(Beginning of Records supplied)

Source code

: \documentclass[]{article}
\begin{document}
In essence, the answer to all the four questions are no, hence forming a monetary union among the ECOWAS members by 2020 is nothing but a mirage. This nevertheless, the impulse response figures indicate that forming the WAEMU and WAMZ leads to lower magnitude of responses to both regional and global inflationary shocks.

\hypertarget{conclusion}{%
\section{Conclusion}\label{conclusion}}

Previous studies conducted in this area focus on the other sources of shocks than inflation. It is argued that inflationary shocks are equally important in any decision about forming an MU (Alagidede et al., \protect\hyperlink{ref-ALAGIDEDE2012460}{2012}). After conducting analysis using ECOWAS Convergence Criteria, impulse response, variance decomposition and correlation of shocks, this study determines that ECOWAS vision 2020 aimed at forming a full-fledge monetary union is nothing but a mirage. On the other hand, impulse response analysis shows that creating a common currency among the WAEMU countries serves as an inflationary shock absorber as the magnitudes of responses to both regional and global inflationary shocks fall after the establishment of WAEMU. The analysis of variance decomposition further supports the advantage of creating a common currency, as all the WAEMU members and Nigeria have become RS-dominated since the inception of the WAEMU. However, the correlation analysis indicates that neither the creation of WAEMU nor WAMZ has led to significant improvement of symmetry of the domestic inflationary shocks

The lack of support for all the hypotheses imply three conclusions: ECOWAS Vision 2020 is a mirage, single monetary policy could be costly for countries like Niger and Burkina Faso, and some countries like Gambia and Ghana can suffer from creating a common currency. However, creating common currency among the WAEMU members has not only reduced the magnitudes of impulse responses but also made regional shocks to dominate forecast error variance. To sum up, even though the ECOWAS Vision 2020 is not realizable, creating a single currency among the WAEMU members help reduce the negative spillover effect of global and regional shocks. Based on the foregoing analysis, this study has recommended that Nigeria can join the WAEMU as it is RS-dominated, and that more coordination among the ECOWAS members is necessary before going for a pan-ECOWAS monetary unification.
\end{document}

(End of Records supplied)
(Beginning of Records supplied)

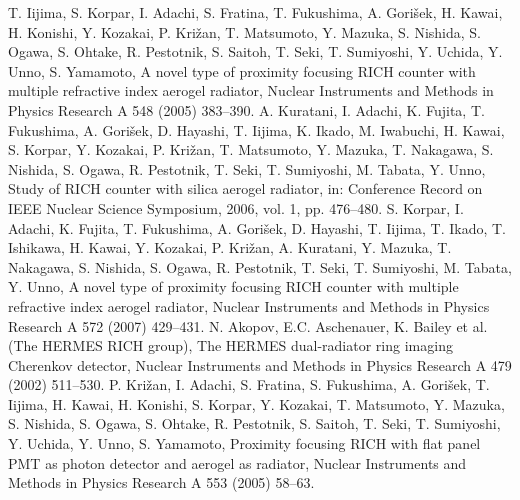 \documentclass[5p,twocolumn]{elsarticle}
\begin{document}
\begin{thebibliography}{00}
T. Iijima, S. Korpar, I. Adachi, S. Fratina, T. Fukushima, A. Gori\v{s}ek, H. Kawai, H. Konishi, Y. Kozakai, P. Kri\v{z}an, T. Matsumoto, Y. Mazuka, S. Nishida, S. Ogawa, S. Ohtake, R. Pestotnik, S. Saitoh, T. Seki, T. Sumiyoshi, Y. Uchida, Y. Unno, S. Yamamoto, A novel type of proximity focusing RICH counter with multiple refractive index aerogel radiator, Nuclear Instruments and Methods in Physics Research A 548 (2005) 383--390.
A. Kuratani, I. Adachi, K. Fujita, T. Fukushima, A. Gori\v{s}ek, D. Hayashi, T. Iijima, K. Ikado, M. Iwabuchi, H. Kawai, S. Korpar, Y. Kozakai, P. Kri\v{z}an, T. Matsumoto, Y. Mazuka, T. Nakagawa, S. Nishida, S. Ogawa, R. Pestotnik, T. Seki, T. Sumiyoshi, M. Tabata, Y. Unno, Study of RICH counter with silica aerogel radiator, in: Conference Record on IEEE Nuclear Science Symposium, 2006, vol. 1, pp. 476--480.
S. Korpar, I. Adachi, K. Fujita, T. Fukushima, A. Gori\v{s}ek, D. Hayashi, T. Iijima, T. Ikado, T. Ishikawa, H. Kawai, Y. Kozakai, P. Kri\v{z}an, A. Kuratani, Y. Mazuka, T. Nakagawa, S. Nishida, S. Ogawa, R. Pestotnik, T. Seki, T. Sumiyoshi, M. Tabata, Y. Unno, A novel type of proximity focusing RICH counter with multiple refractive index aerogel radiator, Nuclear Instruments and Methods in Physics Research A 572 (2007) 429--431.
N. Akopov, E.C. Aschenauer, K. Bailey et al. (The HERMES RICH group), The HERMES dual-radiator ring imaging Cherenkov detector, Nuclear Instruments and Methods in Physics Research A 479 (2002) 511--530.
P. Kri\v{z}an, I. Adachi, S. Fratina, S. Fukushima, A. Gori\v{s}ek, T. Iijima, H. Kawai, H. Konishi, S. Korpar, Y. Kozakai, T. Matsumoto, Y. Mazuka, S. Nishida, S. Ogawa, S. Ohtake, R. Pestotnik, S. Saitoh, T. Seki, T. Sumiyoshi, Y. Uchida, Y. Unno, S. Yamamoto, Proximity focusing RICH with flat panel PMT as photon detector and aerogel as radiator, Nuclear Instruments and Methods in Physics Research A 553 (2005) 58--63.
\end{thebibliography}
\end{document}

(End of Records supplied)
(Beginning of Records supplied)

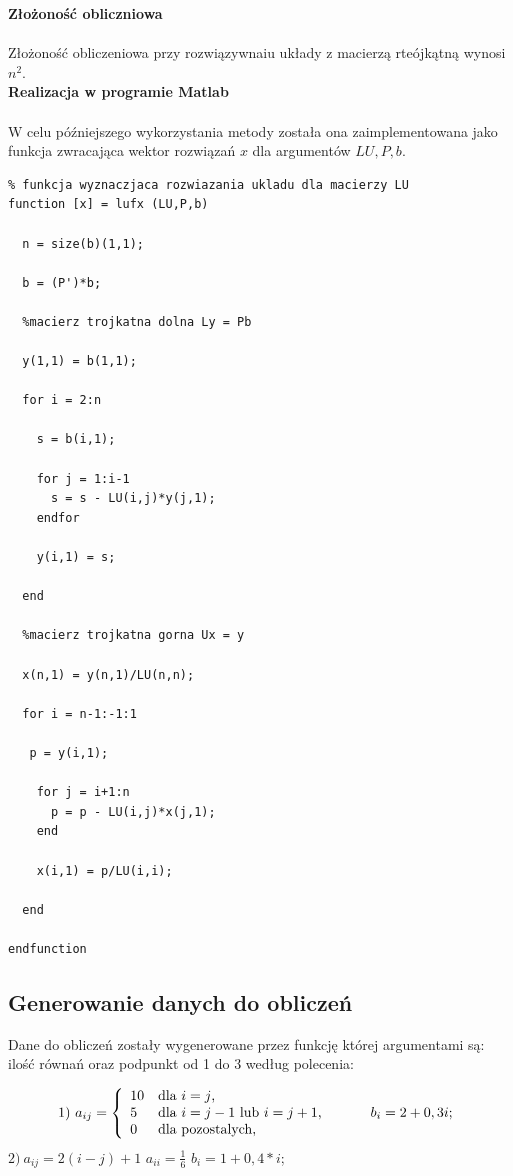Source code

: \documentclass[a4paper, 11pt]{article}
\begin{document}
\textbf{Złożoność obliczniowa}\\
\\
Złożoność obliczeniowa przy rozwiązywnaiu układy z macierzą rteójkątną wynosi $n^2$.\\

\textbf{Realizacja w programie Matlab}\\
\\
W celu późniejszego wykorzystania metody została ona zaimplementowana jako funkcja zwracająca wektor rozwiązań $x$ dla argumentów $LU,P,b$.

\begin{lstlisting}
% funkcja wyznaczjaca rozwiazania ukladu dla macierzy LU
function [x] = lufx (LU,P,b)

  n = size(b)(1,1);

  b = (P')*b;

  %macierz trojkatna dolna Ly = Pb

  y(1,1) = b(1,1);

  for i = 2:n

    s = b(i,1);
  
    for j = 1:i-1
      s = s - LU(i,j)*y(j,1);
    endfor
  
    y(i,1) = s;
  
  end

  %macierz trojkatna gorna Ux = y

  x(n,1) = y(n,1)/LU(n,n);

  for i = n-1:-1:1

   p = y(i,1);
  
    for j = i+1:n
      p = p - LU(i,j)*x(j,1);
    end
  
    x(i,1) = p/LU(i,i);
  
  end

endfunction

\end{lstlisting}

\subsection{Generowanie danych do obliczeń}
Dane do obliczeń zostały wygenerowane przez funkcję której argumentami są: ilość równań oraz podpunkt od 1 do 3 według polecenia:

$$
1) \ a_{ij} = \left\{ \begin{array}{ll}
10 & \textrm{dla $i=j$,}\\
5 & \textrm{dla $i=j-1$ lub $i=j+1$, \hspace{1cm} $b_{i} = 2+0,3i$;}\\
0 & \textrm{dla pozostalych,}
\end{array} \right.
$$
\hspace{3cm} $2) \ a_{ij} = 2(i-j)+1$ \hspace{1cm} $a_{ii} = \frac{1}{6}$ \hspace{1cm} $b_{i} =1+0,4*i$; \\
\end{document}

(End of Records supplied)

Required work: Working through the entries above, copy every line in which "funkcja" is found.

Finished exercise:
W celu późniejszego wykorzystania metody została ona zaimplementowana jako funkcja zwracająca wektor rozwiązań $x$ dla argumentów $LU,P,b$.
% funkcja wyznaczjaca rozwiazania ukladu dla macierzy LU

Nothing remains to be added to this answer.